**ACTIVITY:** Only lines with the string "кислоты" should be returned from the data below.

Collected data
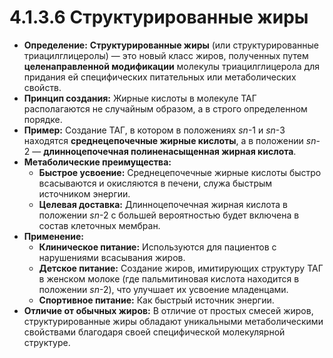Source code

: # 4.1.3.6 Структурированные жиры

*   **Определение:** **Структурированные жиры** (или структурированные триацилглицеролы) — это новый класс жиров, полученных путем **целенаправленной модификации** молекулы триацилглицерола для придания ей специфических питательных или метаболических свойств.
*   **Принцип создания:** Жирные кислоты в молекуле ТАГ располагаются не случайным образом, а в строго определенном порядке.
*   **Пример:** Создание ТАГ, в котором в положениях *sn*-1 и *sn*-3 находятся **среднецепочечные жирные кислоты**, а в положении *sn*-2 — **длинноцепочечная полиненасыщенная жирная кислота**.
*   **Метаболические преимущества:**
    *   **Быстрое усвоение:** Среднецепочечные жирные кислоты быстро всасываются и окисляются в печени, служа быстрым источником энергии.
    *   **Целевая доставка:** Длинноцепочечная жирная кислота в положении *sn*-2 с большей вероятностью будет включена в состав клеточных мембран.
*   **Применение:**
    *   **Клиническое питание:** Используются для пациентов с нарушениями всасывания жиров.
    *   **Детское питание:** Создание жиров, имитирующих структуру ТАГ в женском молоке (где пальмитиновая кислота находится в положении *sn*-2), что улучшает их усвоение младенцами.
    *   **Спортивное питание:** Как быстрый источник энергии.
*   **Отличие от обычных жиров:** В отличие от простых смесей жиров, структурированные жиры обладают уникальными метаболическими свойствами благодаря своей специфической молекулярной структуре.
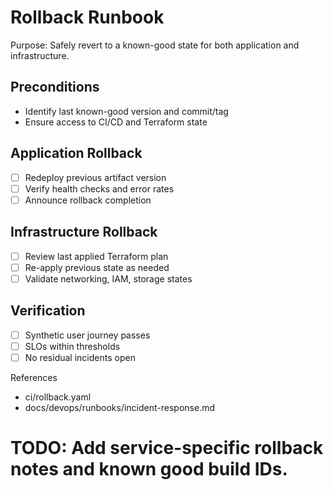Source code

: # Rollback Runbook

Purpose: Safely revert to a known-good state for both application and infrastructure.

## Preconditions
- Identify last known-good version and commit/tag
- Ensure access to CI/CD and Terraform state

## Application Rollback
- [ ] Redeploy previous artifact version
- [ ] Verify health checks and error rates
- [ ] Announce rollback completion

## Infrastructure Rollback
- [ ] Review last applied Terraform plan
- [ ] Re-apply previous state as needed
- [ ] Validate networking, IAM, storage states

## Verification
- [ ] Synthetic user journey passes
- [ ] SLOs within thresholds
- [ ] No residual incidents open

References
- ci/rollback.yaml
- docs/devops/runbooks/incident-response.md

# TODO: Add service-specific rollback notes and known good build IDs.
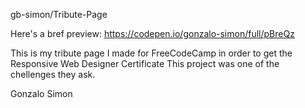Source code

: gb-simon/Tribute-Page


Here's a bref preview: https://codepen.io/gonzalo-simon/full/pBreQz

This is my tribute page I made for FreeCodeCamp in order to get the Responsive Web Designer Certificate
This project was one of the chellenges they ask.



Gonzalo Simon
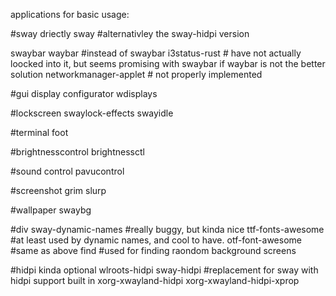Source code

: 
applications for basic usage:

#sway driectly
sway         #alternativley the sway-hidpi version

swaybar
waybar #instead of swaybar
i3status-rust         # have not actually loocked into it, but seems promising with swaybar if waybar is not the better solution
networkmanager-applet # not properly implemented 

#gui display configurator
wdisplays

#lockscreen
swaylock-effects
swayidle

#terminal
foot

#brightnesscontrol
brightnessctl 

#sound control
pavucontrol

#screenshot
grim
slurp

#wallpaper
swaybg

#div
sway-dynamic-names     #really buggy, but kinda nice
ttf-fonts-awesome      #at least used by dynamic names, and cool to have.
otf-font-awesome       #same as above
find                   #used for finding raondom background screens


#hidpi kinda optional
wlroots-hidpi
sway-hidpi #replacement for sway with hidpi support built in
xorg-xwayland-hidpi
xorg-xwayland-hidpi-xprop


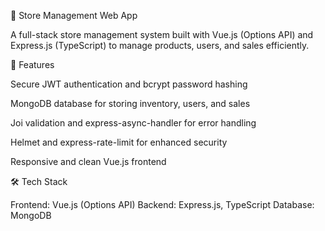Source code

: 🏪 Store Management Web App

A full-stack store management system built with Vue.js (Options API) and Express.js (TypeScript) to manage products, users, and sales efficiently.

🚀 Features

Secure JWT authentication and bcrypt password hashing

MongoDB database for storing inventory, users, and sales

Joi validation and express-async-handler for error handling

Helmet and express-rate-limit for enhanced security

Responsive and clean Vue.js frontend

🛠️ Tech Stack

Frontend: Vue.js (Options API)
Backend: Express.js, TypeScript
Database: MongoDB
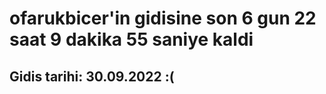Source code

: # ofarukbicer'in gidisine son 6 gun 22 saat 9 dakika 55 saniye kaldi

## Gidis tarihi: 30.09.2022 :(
==
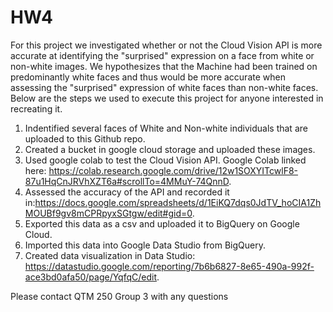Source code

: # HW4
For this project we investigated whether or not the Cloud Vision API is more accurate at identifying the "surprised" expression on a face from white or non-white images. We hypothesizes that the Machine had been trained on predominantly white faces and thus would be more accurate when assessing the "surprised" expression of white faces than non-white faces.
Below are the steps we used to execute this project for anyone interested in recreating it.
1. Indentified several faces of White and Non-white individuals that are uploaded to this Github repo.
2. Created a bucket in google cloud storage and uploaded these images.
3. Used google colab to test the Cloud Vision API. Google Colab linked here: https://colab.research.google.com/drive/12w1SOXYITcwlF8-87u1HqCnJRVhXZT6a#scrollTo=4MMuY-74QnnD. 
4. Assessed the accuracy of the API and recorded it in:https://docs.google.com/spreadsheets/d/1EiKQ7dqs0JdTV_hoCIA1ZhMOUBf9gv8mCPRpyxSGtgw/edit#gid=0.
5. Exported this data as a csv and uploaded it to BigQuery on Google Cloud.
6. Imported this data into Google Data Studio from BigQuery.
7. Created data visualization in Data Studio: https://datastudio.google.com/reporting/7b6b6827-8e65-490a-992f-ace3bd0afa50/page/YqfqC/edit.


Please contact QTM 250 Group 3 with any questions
...
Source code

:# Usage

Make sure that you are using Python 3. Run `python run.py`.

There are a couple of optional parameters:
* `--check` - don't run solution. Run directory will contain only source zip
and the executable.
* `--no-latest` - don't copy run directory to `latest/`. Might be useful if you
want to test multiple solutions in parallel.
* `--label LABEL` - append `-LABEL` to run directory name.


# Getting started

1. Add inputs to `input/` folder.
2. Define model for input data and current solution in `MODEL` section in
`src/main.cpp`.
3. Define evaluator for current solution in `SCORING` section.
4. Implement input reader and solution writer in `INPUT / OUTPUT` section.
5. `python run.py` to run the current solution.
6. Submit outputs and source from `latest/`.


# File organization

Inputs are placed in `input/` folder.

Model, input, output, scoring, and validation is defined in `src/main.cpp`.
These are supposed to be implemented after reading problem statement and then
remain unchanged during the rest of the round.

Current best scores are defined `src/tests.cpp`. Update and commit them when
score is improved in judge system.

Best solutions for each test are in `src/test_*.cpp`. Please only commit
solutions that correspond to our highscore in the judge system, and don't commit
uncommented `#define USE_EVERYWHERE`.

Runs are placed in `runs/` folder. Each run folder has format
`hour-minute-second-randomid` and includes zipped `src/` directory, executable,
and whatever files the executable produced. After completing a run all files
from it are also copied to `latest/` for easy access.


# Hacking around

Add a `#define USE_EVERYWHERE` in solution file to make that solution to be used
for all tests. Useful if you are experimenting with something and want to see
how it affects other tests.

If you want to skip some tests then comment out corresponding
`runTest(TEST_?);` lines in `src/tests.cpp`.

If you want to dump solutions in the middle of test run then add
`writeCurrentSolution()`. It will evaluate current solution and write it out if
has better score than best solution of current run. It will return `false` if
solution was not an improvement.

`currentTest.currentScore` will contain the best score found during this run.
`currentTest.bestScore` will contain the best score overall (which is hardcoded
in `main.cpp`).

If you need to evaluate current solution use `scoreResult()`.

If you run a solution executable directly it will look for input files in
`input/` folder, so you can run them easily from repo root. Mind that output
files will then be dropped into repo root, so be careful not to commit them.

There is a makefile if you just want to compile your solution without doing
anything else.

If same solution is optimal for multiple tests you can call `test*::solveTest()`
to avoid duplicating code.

**ANSWER TO THIS TASK:**
*   **Принцип создания:** Жирные кислоты в молекуле ТАГ располагаются не случайным образом, а в строго определенном порядке.
*   **Пример:** Создание ТАГ, в котором в положениях *sn*-1 и *sn*-3 находятся **среднецепочечные жирные кислоты**, а в положении *sn*-2 — **длинноцепочечная полиненасыщенная жирная кислота**.
    *   **Быстрое усвоение:** Среднецепочечные жирные кислоты быстро всасываются и окисляются в печени, служа быстрым источником энергии.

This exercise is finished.